> **Data extract**:
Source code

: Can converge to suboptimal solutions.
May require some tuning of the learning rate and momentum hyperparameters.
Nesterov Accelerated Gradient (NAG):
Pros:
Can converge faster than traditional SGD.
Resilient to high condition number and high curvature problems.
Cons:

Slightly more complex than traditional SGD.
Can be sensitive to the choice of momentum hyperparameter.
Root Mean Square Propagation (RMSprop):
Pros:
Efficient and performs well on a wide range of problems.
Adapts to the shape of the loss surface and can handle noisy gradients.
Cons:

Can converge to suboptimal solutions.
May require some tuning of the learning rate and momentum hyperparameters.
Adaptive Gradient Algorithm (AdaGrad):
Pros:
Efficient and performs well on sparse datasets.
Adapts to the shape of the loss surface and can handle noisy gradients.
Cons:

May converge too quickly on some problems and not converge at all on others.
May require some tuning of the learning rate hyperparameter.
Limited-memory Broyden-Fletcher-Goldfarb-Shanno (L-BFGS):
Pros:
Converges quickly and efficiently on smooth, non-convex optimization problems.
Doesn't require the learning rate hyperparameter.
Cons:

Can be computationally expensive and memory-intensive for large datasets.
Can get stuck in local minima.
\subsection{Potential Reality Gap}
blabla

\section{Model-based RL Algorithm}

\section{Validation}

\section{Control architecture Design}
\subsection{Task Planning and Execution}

> **What you should do**: Lines containing the word "Algorithm" are to be counted in the listing; state their number alone.

> **Answer space**: 2